La salle est plongée dans une lumière tamisée. Les volutes de fumée s’élèvent lentement, dessinant des arabesques au-dessus des têtes. Le public, serré comme dans un vieux club de Harlem, attend avec une excitation presque électrique. Sur scène, Rahsaan Roland Kirk s’avance, lunettes noires sur le nez, saxophones en bandoulière.
Aveugle depuis l’enfance, le musicien dégage pourtant une assurance incroyable. On sent que quelque chose va se passer. Et en effet : en un souffle, la magie commence.
Deux saxophones, un seul souffle
Kirk porte un saxophone à ses lèvres, souffle… puis, sans transition, attrape un second instrument. Les deux se mettent à chanter ensemble. Les notes s’entrechoquent, s’entrelacent, forment une cascade de sons qui défie la logique. Le public n’en croit pas ses oreilles.
Devant eux, un homme joue deux saxophones à la fois. Et ça groove. C’est brut, puissant, libre. Chaque note semble dire : “Regardez ce que la musique peut faire quand on ose tout.”

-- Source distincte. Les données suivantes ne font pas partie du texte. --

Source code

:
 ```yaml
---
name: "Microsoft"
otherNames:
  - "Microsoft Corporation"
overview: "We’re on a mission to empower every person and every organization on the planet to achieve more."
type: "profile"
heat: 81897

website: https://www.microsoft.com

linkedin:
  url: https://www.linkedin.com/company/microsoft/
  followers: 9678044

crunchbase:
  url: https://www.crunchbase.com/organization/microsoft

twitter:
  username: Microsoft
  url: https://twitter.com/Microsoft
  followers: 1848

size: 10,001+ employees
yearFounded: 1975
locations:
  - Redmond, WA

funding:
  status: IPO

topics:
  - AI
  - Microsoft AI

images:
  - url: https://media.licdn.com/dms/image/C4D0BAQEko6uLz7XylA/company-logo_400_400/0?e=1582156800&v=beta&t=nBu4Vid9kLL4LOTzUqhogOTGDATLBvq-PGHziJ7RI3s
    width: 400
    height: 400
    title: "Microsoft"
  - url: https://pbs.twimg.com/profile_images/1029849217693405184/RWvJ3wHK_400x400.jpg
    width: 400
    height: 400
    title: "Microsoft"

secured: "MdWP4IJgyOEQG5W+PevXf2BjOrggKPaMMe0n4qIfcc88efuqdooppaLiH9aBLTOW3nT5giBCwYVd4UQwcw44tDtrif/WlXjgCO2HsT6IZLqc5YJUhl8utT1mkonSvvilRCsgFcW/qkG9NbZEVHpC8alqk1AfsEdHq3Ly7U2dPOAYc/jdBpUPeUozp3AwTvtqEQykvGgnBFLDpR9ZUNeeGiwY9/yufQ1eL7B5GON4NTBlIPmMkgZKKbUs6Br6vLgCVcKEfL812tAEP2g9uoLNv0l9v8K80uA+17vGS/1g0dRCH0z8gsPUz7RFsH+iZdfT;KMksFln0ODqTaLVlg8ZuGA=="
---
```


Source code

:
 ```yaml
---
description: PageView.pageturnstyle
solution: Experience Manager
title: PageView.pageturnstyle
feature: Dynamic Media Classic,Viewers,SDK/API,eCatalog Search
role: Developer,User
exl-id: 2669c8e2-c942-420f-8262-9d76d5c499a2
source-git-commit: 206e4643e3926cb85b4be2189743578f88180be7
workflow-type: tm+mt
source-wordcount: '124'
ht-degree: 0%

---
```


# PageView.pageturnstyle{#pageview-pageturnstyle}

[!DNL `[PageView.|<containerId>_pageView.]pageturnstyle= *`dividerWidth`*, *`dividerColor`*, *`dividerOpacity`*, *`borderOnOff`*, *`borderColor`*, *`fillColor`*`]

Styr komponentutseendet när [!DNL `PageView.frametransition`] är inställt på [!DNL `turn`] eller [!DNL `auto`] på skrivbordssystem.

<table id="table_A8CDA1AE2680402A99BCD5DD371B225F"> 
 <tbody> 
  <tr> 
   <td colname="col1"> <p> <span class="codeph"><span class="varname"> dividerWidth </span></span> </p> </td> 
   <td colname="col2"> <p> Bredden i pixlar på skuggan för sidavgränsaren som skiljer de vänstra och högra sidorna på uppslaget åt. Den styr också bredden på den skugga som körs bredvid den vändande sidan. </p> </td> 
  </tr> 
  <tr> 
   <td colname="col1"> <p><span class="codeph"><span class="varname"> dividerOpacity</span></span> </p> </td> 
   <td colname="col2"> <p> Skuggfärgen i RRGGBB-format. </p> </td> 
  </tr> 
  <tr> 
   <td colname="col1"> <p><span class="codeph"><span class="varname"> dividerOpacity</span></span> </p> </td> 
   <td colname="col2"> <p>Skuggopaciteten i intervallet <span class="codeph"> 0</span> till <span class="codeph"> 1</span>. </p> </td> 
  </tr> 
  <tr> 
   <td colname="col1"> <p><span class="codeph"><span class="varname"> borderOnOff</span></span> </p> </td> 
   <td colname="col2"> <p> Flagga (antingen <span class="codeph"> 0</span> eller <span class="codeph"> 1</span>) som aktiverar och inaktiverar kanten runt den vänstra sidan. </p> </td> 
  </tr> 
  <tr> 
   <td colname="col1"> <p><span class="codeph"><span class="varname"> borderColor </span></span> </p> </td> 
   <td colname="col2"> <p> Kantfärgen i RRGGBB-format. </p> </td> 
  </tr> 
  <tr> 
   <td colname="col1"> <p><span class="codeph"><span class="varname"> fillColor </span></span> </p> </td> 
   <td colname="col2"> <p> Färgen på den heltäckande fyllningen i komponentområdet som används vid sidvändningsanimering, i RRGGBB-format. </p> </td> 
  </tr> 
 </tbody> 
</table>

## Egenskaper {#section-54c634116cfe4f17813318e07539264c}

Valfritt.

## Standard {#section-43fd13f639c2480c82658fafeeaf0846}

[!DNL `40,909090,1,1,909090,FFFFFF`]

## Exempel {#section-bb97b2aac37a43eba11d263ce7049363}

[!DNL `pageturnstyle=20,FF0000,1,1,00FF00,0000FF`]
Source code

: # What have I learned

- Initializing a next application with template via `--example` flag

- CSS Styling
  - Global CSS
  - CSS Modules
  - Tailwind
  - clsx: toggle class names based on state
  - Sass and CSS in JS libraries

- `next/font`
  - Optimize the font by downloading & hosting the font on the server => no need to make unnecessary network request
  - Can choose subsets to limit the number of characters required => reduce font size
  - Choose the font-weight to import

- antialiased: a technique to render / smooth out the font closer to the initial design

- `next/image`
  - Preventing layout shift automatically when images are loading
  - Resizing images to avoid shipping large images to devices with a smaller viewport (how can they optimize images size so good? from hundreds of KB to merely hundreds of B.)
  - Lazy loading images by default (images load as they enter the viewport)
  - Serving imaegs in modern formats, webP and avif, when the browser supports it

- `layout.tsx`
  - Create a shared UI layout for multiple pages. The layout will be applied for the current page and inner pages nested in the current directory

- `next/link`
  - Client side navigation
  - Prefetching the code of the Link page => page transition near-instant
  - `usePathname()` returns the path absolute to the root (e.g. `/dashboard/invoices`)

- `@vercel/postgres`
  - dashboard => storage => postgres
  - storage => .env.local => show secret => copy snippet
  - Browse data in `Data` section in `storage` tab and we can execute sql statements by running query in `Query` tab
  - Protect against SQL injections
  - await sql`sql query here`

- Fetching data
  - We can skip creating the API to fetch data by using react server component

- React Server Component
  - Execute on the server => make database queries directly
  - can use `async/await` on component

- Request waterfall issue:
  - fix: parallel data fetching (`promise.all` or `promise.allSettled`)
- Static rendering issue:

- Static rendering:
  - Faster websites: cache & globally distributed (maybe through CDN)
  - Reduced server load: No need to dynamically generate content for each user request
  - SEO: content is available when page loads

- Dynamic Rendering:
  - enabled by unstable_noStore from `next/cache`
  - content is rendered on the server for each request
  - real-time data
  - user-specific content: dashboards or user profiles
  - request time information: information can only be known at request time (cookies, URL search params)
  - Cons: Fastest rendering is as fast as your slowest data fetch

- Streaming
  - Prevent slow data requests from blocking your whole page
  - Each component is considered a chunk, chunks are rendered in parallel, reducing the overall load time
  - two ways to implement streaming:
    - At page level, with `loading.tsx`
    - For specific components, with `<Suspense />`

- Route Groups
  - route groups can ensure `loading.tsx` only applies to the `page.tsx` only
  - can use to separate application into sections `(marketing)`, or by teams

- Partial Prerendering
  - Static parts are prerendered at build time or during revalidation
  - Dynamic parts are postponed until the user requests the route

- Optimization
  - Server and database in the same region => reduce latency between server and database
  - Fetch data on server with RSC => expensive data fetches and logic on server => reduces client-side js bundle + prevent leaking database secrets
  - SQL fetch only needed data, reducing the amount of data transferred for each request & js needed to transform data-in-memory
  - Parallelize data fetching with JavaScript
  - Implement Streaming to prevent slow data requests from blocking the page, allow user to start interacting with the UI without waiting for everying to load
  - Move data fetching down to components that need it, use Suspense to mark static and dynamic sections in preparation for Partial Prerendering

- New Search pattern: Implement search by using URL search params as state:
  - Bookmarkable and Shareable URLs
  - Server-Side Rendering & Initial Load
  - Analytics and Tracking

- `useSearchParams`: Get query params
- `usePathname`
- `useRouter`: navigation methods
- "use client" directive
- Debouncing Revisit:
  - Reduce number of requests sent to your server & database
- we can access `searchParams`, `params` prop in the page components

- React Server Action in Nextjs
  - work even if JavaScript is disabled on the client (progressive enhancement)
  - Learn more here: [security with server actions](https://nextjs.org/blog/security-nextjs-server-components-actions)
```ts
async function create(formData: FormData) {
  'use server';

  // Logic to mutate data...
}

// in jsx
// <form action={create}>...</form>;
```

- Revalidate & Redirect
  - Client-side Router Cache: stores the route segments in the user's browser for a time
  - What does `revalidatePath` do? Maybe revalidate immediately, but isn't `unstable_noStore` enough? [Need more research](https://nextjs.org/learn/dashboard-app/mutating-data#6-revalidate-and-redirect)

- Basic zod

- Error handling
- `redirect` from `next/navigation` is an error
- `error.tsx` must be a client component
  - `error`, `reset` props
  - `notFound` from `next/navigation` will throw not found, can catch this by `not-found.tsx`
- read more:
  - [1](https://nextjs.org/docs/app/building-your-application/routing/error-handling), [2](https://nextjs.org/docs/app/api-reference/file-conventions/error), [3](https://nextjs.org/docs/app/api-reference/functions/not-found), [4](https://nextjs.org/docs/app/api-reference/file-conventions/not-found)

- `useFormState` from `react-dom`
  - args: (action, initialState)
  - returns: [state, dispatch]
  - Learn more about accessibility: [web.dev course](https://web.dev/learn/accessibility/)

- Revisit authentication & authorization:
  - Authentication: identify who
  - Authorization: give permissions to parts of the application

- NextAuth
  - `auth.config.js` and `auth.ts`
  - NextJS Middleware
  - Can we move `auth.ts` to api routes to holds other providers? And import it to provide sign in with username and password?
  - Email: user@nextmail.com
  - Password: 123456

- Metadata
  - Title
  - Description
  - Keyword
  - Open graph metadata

"Ain’t ya glad I’m driving ?"
Soudain, silence. Kirk s’interrompt, se tourne vers la salle et lance avec un sourire malicieux :
“Ain’t ya glad I’m driving ?”
(“Heureux que ce soit moi qui conduise, pas vrai ?”)
Rires étouffés dans la foule. La blague est parfaite : un musicien aveugle qui, juste après un solo démentiel, lance une réplique fatale… C’est audacieux, absurde et brillant.
Ce moment, à la fois drôle et déconcertant, résume toute l’essence de Rahsaan Roland Kirk : un génie du jazz qui refusait les limites, qu’elles soient physiques, techniques ou musicales.
Un génie inclassable
Né à Columbus en 1935, Kirk a marqué l’histoire du jazz par son jeu multi-instrumental unique, capable de mêler plusieurs cuivres, flûtes ou clarinettes en une seule respiration. Derrière son humour et son excentricité, il y avait un musicien d’une rigueur et d’une créativité sans bornes.
Sa devise ? Faire de la scène un terrain de jeu total, où l’on peut rire, improviser, provoquer et émerveiller.
Une anecdote qui dit tout
Cette scène, souvent racontée par les amateurs de jazz, est plus qu’une simple blague de concert. Elle symbolise la force d’un artiste qui a transformé son handicap en puissance d’expression.
Rahsaan Roland Kirk ne voyait peut-être pas le monde comme nous, mais il l’entendait mieux que quiconque.